Task description
From the data that follows, copy every line with the string "What".

Data excerpts
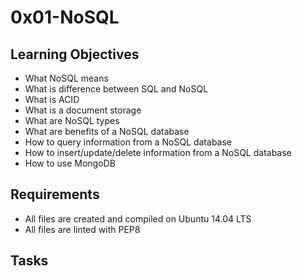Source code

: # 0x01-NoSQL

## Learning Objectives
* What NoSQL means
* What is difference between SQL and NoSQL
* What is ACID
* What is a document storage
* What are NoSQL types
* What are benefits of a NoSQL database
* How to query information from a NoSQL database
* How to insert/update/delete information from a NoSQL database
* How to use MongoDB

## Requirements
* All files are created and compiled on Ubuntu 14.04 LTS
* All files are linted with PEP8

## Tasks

...

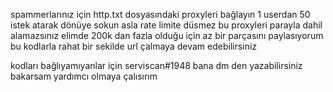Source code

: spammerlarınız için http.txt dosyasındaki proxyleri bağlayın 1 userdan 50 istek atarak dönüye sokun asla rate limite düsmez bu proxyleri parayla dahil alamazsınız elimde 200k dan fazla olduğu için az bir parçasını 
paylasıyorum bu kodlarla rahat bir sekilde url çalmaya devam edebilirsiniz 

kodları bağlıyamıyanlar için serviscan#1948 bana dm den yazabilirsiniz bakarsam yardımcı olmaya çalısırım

---

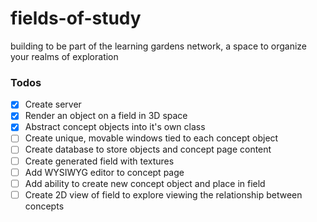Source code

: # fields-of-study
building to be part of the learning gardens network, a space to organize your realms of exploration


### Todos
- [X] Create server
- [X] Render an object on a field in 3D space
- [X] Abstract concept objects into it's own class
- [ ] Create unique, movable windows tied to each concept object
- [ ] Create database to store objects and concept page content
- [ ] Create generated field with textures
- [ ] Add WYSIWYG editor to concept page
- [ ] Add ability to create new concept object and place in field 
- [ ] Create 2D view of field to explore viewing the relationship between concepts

Answer box
* What NoSQL means
* What is difference between SQL and NoSQL
* What is ACID
* What is a document storage
* What are NoSQL types
* What are benefits of a NoSQL database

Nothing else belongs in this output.